Personal information
- Born: 22 January 1931 Pori, Finland
- Died: 9 September 2010 (aged 79) Vaajakoski, Finland
- Height: 168 cm (5 ft 6 in)
- Weight: 62–68 kg (137–150 lb)

Sport
- Sport: Greco-Roman wrestling

Medal record
Men's Greco-Roman wrestling
Representing Finland
Olympic Games
| Gold medal – first place | 1956 Melbourne | 62 kg |

= Rauno Mäkinen =

Finnish wrestler (1931–2010)

Rauno Leonard Mäkinen (22 January 1931 – 9 September 2010) was a Finnish featherweight wrestler. He started as a freestyle wrestler, winning four consecutive national titles in 1952–55 and finishing sixth at the 1952 Summer Olympics. He then changed to Greco-Roman wrestling and won a national title and an Olympic gold medal in 1956. His further career was hampered by injuries.

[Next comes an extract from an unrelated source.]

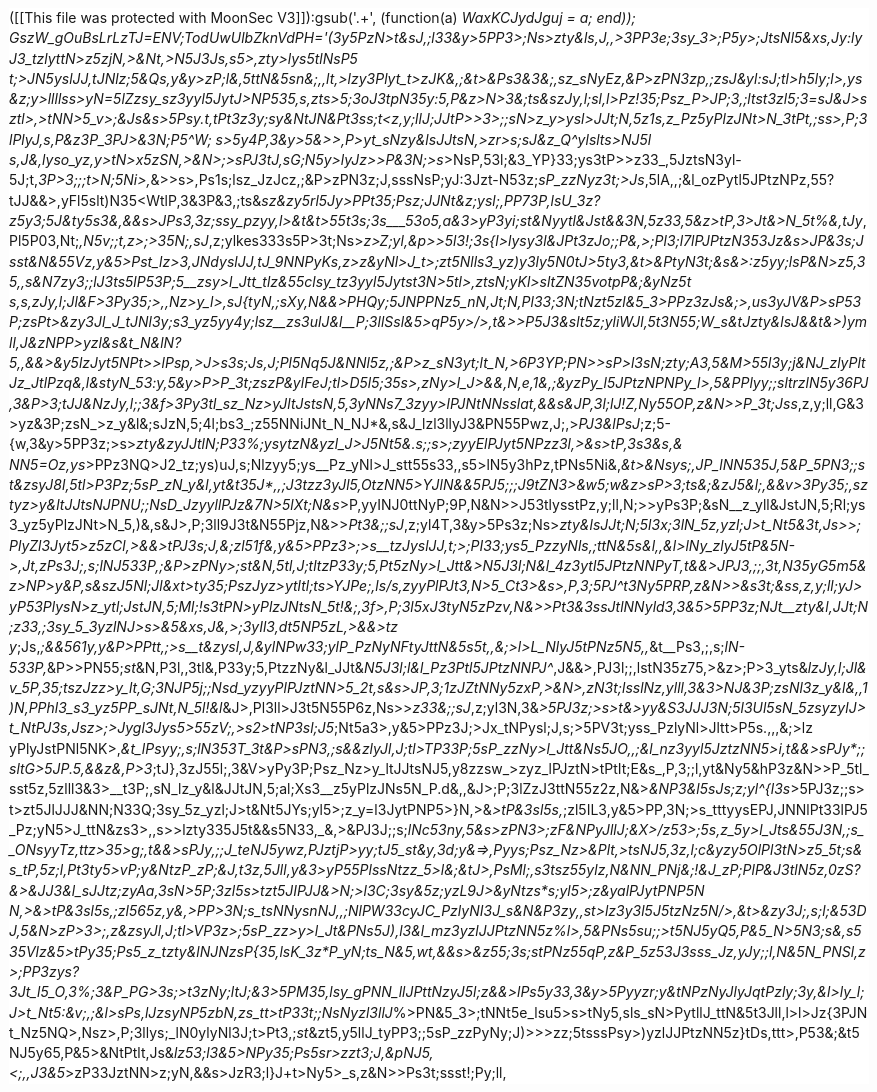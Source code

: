 ([[This file was protected with MoonSec V3]]):gsub('.+', (function(a) _WaxKCJydJguj = a; end)); GszW_gOuBsLrLzTJ=_ENV;TodUwUlbZknVdPH='(3y5PzN>_t&sJ,;l33&y>5PP3>;Ns>__zty&ls,J,,>3PP3e;3sy_3>;P5y>;JtsNl5&xs,Jy:lyJ3_tzlyttN>z5zjN,>&Nt,>N5J3Js,s5>,zty>lys5tlNsP5 t;>_JN5yslJJ,tJNlz;5&Qs,y&y>zP;l&,5ttN&5sn&;,,lt,>lzy3Plyt_t>zJK&,;&t>&Ps3&3&;,sz_sNyEz,_&P>zPN3zp,;zsJ_&yl:sJ;tl>h5ly;l>,ys&z;y>llllss>yN=5lZzsy_sz3yyl5JytJ>NP535,s,zts>_5;3oJ3tpN35y:5,P&z>N_>3&;ts&_szJy,l;sl,l>Pz!35;Psz_P>JP;3,;ltst3zl5;3=sJ&J>sztl>,>tNN>5_v>;&Js&s>5Psy.t,tPt3z3y;sy&NtJN&Pt3ss;t<z,y;llJ;JJtP>>3>;;sN_>z_y>ysl>JJt;N,5z1s,z_Pz5yPlzJNt>N_3tPt,;ss>,P;3lPlyJ,s,P_&z3P_3PJ>&3N;P5^W; s>5y4P,3&y>5&>>,P>yt_sNzy&lsJJtsN,>zr>s;sJ&z_Q^ylslts>NJ5l s,J&,lyso_yz,y>tN>x5zSN,>&N>;>sPJ3tJ,sG_;N5y>lyJz>>P&3N;>s__>NsP,53l;&3_YP}33;ys3tP>>z33_,5JztsN3yl-5J;t,_3P>3;;;t>N;5Ni>,_&>>s>,Ps1s;lsz_JzJcz,;&P>zPN3z;J,sssNsP;yJ:3Jzt-N53z;_sP_zzNyz3t;>Js_,5lA,,;&l_ozPytl5JPtzNPz,55?tJJ&&>,yFl5slt)N35<WtlP,3&3P&3,;ts&_sz&zy5rl5Jy>PPt35;Psz;JJNt&z;ysl;,PP73P,lsU_3z?z5y3;5J&ty5s3&,&&s>JPs3,3z;ssy_pzyy,l>&t&t>55t3s;3s___53o5,a&3>yP3yi;_st_&Nyytl&Jst&&3N,5z33,5&z>tP,3>Jt&>N_5t%&,tJy_,Pl5P03,Nt;_,N5v;;t,z>;>35N;,sJ_,z;ylkes333s5P>3t;Ns>__z>Z_;yl,&p>>5l3!;3s{_l>lysy3l&JPt3zJo;;P&,>;Pl3;l7lPJPtzN353Jz&s>JP&3s;Jsst&N&55Vz,y&5>Pst_lz>3,_JNdyslJJ,tJ_9NNPyKs,z_>z&yNl>J_t>_;zt5Nlls3_yz)y3ly5N0tJ>5ty3,_&t>&PtyN3t;&s&>:z5yy;lsP&N>z5,35,,s&N7zy3;;lJ3ts5lP53P;5__zsy>l_Jtt_tlz&55clsy_tz3yyl5Jytst3N>5tl>,ztsN;yKl>sltZN35votpP&;&yNz5t s,s_,zJy,l;Jl&F>3Py35;>,,_Nz>y_l>,sJ{tyN,;sXy,N&&>PHQy_;5JNPPNz5_nN,Jt;N,Pl33;3N;tNzt5zl&_5_3>PPz3zJs&;>,us3yJV&P>sP53P;zsPt_>&zy3Jl_J_tJNl3y;_s3_yz5yy4y;lsz__zs3ulJ&l__P;3llSsl&5>qP5y>/>,t&>>P5J3&slt5z;yliWJl,5t3N55;W_s&tJzty&lsJ&&_t&>)ymll,J&zNPP>yzl&s&t_N&lN?5,,&&>&y5lzJyt5NPt>>lPsp,>J>s3s;Js,_J_;Pl5Nq5J_&NNl5z,;&P>z_sN3yt;lt_N,>6P3YP;PN>>sP>l3sN_;zty;A3,5&M>55l3y;j&NJ_zlyPltJz_JtlPzq&,l&styN_53:y,5&y>P>_P_3t;zszP&ylFeJ;tl>D5l5;35s>_,zNy>l_J>&&_,N,e,1&,;&yzPy_l5JPtzNPNPy_l>,5&PPlyy;;sltrzlN5y36PJ,3&P>3_;tJJ&NzJy,l;;3&f>3Py3tl_sz_Nz>yJltJstsN,5,3yNNs7_3zyy>lPJNtNNsslat,&&s&JP,3l;lJ!Z,Ny55OP,z&N>>P_3t;Jss_,z,y;ll,G&3>yz&3P;zsN_>z_y&l&;sJzN,5;4l;bs3_;z55NNiJNt_N_NJ*&,s&J_lzl3llyJ3&PN55Pwz,J;,>_PJ3&lPsJ_;z;5-{w,3&y>5PP3z;>s>__zty&zyJJtlN;P33%;ysytzN&yzl_J>J5Nt5&.s;;s_>;zyyElPJyt5NPzz3l,>&s>tP,3s3&s,& NN5=Oz,ys_>PPz3NQ>J2_tz;ys)uJ,s;Nlzyy5;ys__Pz_yNl>J_stt55s33,,s5>lN5y3hPz,tPNs5Ni&,_&t>&Nsys;,JP_lNN535J,5&P_5PN3;;_st_&zsyJ8l,5tl>_P3Pz;5sP_zN_y&l_,yt&t35J*,,;J3tzz3yJl5,OtzNN5>YJlN&&_5PJ5;;;J9tZN3>&w5;w&z>sP>3_;ts&;&zJ5&l;,&&v>3Py35;,sztyz>y&ltJJtsNJPNU;;NsD_JzyyllPJz&7N>5lXt;N&s_>P,yyINJ0ttNyP;9P,N&N>>J53tlysstPz,y;ll,N;>>yPs3P;&sN__z_yll&JstJN,5;Rl;ys3_yz5yPlzJNt>N_5,)&,s&J>,P;3ll9J3t&N55Pjz,N&>>_Pt3&;;sJ_,z;yl4T,3&y>5Ps3z;Ns>__zty&lsJJt;N;5l3x;3lN_5z,yzl;J>t_Nt5&3t,Js>>;PlyZl3Jyt5>z5zCl,>&&>tPJ3s;J,&_;zl51f&,y&5>PPz3>;>s__tzJyslJJ,t;>;PI33;ys5_PzzyNls,;ttN&5s&l,,&l>lNy_zlyJ5tP_&5N->,_Jt,zPs3J;,s;_lNJ533P,;&P>zPNy>;_st_&N,5tl,J;tltzP33y;5,Pt5zNy>l_Jtt&>N5J3l;N&l_4z3ytl5JPtzNNPyT_,t&&>JPJ3,;;,3t,N35yG5m5&z>NP>y&P,s&_szJ5Nl;Jl&xt>ty35;PszJyz>ytltl;ts>YJPe;,ls/s,zyyPlPJt3,N>5_Ct3>&s>,P,3;5PJ^t3Ny5PRP,z&N>>&s3t;&ss_,z,y;ll;yJ_>yP53PlysN_>z_ytl;JstJN,5;Ml;!s3tPN>yPlzJNtsN_5t!&;,3f>,P;3l5xJ3tyN5zPzv,N&>>_Pt3&3ssJtlNNyld3,3&5>5PP3z;NJt__zty&l,JJt;N;z33,;3sy_5_3yzlNJ>s_>&5&xs,J&,>;_3yIl3,dt5NP5zL_,>&&>tz y_;Js,_;&&561y,y&P>PPtt,;>s__t&zysl,J,&ylNPw33;ylP_PzNyNFtyJttN&5s5t,,&;>l>L_NlyJ5tPNz5N5,,_&t__Ps3,;,s;_lN-533P,_&P>>PN55;_st_&N,P3l,,3tl&,P33y;5,PtzzNy&l_JJt&_N5J3l;l&l_Pz3Ptl5JPtzNNPJ^_,J&&>,PJ3l;;,lstN35z75,>&z>;P>3_yts&_lzJy,l;Jl&v_5P,35;tszJzz>y_lt,G;3NJP5j;;Nsd_yzyyPlPJztNN>5_2t,s&s>JP,3;1zJZtNNy5zxP,>&N>,zN3t;lsslNz,ylll,3&3>NJ&3P;zsNl3z_y&l&,,1)N,PPhl3_s3_yz5PP_sJNt,N_5l!&l_&J>,Pl3ll>J3t5N55P6z,Ns>>_z33&;;sJ_,z;yl3N,3&_>5PJ3z;>s>t&>yy&S3JJJ3N;5l3Ul5sN_5zsyzylJ>t_NtPJ3s,Jsz>;>Jygl3Jys5>55zV;,>s2>tNP3sl;J5_;Nt5a3>,y&5>PPz3J;>Jx_tNPysl;J,s;>5PV3t;yss_PzlyNl>Jltt>P5s.,,,&;>lz yPlyJstPNl5NK>,_&t_lPsyy;,s;_lN353T_3t&P>sPN3,;_s&_&zlyJl,J;tl>TP33P;5sP_zzNy>l_Jtt&Ns5JO,,;&l_nz3yyl5JztzNN5>i_,t&&>sPJy*;;sltG>5JP.5,&&z&,P>3_;tJ},3zJ55l;,3&V>yPy3P;Psz_Nz>y_ltJJtsNJ5,y8zzsw_>zyz_lPJztN>tPtIt;E&s_,P,3;;l,yt&Ny5&hP3z&N>>P_5tl_sst5z,5zlll3&3>__t3P;,sN_lz_y&l&JJtJN,5;al;Xs3__z5yPlzJNs5N_P.d&,,&J>;P;3lZzJ3ttN55z2z,N&>_&NP3&l5sJs;z;yl^{l3s_>5PJ3z;;s>t>zt5JlJJJ&NN;N33Q;3sy_5z_yzl;J>t&Nt5JYs;yl5>;z_y=l3JytPNP5>}N,>&_>tP&3sl5s,_;zl5IL3,y&5>PP,3N;>s_tttyysEPJ,JNNlPt33lPJ5_Pz;yN5>J_ttN&zs3>,,s>>lzty335J5t&&s5N33,_&,>&PJ3J;;s;_lNc53ny,5&s>zPN3>;_zF_&NPyJllJ;&X>/z53>;5s,_z_5y>l_Jts&_55J3N,;s__ONsyyTz,ttz>35>g;,t&&>sPJy,;;J_teNJ5ywz,PJztjP>yy;tJ5_st&y,3d;y&=>,Pyys;Psz_Nz>&Plt,>tsNJ5,3z,l;c&yzy5OlPl3tN>z5_5t;s&s_tP,5z;l,Pt3ty5>vP;y&NtzP_zP;&J,t3z,5Jll,y&3>yP55PlssNtzz_5>l&;&tJ>,PsMl;,s3tsz55ylz,N&NN_PNj&;!&J_zP;PlP&J3tlN5z,0zS?&>&_JJ3&l_sJJtz;zyAa,3sN>5P;3zl5s>_tzt5JIPJJ&>N;>l3C;3sy&5z;yzL9J>&yNtzs*s;yl5>;z&yalPJytPNP5N N,>&_>tP&3sl5s,_;zl565z,y&,>PP>3N;_s_tsNNysnNJ,,;NlPW33cyJC_PzlyNI3J_s&N&P3zy,,st>lz3y3l5J5tzNz5N/>,_&t>&zy3J;,s;_l;&53DJ,5&N>zP>3>;_,z_&zsyJl,J;tl>VP3z>;5sP_zz>y>l_Jt&PNs5J),l3&l_mz3yzlJJPtzNN5z%_l>,5&PNs5su;;>t5NJ5yQ5,P&5_N>_5N3_;s&,_s535Vlz&5>tPy35;Ps5_z_tzty&lNJNzsP{35,lsK_3z*P_yN;ts_N&5,wt,&&s>&z55;3s;stPNz55qP,z&P_5z53J3sss_Jz,yJy;;l,N&5N_PNSl,z>;PP3zys?3Jt_l5_O,3%;3&P_PG>3s;>t3zNy;ltJ;&3>5PM35,lsy_gPNN_llJPttNzyJ5l;z&&>lPs5y33,3&y>5Pyyzr_;y&tNPzNyJlyJqtPzly;3y,_&l>ly_l;J>t_Nt5_:&v;,;&l>sPs,lJzsyNP5zbN,zs_tt>tP33t;;NsNyzl3llJ_%>PN&5_3>;tNNt5e_lsu5>s>tNy5,sls_sN>PytllJ_ttN&5t3Jll,l>l>Jz{3PJNt_Nz5NQ>,Nsz>,P;3llys;_lN0ylyNl3J;t>Pt3,;_st_&zt5,y5llJ_tyPP3;;5sP_zzPyNy;J)>>>zz;5tsssPsy>)yzlJJPtzNN5z}tDs,ttt>,P53&;&t5NJ5y65,P&5>&NtPtlt,Js&_lz53;l3&5>NPy35;Ps5sr>zzt3;J,&pNJ5,<;,,J3&5_>zP33JztNN>z;yN,&&s>JzR3;l}J+t>Ny5>_s,z&N>>Ps3t;ssst!;Py;ll,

In 1960 he won one more national title, but withdrew from the 1960 Olympics after two bouts and retired from competitions.

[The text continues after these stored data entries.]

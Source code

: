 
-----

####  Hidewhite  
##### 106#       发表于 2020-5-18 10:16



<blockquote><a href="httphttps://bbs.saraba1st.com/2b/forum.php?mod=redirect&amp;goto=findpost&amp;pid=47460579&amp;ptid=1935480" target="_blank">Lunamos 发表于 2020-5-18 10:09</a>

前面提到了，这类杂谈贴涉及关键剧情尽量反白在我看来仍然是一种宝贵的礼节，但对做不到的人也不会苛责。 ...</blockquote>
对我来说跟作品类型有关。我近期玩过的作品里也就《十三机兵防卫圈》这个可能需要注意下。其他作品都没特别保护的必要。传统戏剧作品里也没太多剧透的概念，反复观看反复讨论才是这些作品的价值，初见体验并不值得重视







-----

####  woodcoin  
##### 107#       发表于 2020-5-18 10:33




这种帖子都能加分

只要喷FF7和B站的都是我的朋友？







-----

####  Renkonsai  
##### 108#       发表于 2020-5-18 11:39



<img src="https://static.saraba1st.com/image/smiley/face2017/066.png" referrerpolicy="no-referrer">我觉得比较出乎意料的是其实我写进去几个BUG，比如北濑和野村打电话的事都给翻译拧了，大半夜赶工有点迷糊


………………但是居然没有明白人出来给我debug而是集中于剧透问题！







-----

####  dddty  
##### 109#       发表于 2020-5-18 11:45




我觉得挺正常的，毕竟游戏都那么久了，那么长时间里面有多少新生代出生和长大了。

Mäkinen followed his father Väinö, who competed internationally in freestyle wrestling and founded the Tampereen Paini-Miehet wrestling club. Besides wrestling Mäkinen played association football at the national level for Ilves-Kissat. Originally a construction engineer, after retiring from competitions he became a policeman and worked in Tampere, Jyväskylä and Vaajakoski until retiring in 1974 due to an illness. He remained involved in wrestling as a referee, and in this function attended the 1962 and 1965 World Championships and 1968 Olympic Games. While living in Tampere, he also coached young wrestlers and football players and headed the Tampereen Paini-Miehet club.

In 1950 Mäkinen married Raili Kymäläisen. They had five children: Arja (b. 1951), Pirjo (b. 1952), Reijo (b. 1954), Marjo (b. 1960) and Merja (b. 1961).